This article is Talk 09 of Honest Data Science Talks series. Each talk of around 500 words length, is personal thoughts and deliberations on the domain.
Computational thinking is not about machine thinking. It’s about human thinking. It’s about how to exploit the machine features using the human thinking models (no inventions, they are already there). The problem is that even after decades of computer science degree being offered, the ‘science’ in ‘computer science’ has been all about technology development and automation. There is mathematics, more like an isolated and ignored part of the curriculum, which brawls to add the correlation.
The phrase ‘computational thinking’ has been a household for a while now. The sad reality is that it is often delivered wrongly without understanding the honest meaning of it.

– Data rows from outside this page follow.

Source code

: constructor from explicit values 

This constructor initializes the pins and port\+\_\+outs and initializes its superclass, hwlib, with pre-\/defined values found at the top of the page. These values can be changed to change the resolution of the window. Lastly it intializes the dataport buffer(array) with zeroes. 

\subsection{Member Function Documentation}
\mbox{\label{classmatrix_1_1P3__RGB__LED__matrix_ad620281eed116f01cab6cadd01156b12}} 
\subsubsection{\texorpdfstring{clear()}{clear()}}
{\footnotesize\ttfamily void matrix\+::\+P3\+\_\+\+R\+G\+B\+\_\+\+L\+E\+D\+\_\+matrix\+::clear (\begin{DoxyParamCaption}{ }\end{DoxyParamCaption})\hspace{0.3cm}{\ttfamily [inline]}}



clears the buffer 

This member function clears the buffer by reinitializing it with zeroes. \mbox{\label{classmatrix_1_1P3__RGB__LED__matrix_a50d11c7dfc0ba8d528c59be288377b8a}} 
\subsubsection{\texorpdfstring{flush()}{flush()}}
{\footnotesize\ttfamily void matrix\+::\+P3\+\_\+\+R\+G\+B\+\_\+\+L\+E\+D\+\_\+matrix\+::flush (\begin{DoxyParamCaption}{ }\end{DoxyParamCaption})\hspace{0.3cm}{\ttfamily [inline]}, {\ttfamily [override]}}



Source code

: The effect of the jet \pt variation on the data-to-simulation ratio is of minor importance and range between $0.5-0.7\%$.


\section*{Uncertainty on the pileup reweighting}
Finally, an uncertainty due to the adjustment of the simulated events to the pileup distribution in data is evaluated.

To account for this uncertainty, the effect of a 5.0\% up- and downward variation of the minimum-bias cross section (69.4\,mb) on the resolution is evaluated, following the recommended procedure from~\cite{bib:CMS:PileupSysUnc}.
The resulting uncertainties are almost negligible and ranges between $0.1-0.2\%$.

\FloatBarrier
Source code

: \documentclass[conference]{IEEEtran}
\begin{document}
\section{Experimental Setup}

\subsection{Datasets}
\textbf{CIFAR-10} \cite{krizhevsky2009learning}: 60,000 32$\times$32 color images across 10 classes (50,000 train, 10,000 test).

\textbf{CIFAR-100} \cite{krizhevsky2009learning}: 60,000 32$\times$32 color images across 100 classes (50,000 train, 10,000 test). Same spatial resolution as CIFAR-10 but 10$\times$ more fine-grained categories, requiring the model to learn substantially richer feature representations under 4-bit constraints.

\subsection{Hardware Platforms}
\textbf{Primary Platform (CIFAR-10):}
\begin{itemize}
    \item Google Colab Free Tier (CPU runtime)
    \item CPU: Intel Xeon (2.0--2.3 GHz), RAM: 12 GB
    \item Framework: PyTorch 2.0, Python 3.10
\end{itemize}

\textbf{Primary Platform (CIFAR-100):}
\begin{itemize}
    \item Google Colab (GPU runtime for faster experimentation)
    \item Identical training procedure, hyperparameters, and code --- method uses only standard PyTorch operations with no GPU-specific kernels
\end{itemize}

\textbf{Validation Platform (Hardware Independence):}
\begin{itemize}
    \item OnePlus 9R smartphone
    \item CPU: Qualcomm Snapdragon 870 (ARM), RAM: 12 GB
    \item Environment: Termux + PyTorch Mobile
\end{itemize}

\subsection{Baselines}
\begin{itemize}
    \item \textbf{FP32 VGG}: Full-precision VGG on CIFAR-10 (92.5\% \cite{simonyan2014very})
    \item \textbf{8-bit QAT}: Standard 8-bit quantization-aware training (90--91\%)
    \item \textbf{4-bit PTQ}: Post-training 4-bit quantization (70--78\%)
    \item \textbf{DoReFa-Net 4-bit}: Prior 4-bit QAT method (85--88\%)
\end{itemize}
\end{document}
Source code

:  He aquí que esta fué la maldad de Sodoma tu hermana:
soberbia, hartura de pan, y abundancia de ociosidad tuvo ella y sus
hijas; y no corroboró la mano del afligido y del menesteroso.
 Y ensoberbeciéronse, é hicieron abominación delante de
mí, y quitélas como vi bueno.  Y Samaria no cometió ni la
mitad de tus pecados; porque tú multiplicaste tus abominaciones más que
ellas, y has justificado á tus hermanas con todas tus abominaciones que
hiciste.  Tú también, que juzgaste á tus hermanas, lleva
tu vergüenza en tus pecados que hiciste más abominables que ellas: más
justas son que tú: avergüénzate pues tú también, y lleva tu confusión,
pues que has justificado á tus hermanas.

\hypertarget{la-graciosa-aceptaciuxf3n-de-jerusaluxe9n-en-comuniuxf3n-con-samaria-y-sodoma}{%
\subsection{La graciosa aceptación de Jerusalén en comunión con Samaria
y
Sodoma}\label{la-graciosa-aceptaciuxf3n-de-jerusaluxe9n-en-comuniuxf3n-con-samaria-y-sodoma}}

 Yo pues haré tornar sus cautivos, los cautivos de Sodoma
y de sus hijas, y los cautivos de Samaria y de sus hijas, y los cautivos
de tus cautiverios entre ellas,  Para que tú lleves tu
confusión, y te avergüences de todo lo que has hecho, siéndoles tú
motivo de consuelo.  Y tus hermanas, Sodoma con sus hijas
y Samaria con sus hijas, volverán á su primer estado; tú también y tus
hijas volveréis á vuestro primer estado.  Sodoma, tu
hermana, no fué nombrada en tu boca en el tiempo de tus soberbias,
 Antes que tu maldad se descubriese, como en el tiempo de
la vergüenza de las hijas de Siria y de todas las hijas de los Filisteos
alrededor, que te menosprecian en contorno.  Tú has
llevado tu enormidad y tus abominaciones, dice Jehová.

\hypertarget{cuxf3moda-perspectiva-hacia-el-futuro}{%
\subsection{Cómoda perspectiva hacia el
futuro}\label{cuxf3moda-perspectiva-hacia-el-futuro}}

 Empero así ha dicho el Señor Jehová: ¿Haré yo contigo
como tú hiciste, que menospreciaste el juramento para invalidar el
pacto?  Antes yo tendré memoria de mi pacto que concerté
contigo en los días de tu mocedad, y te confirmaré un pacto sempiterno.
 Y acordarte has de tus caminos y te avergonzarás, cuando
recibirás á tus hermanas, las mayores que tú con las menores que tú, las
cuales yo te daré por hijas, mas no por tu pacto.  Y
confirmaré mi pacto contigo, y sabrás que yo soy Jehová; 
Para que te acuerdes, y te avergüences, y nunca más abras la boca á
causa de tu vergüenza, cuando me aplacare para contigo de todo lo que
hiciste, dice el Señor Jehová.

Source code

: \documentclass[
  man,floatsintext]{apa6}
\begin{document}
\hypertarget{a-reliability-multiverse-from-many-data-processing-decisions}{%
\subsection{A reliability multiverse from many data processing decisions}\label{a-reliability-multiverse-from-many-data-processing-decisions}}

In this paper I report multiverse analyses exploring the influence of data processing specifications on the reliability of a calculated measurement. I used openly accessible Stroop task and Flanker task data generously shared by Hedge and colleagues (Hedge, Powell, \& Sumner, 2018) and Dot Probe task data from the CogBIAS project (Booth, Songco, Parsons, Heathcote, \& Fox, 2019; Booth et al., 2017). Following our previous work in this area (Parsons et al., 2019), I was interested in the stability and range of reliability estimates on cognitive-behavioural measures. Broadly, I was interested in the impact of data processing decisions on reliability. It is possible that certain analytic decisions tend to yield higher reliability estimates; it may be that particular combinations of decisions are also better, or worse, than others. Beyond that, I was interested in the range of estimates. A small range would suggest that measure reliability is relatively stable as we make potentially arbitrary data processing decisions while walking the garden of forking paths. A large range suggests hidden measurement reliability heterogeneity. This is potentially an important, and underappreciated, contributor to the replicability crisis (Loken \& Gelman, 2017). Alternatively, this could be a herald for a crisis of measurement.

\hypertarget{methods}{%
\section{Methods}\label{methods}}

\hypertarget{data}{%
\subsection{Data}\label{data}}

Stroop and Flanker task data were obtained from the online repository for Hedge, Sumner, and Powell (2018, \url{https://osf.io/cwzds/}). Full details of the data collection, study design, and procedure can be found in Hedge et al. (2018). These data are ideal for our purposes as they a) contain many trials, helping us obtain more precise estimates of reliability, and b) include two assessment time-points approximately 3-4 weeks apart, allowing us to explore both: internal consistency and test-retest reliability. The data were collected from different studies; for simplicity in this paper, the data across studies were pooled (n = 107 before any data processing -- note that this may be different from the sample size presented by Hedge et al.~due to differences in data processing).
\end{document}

I have seen a university that offers concepts from discrete mathematical structures as computational thinking. I have seen professors talking about problem-solving as computational thinking. However, the idea was actually to formalise and automate the human thinking process into machine models.
Human thinking, which inspires computational thinking, on knowing helps us realise and make effective use of computational capabilities. Computational thinking involves four major steps: decomposition, abstraction, pattern recognition, and algorithms. Decomposition involves breaking down the bigger problem into smaller ones. Pattern recognition helps us to look for similarities among and within the problems. It helps us recognise the internal problem patterns. We abstract the patterns to put through future use. It helps us focus on important information and discard the irrelevant ones. The algorithm brings in the design techniques to further solve the problem. Now, these being very common terms, can easily be misunderstood and misconceived. Oh, they already are.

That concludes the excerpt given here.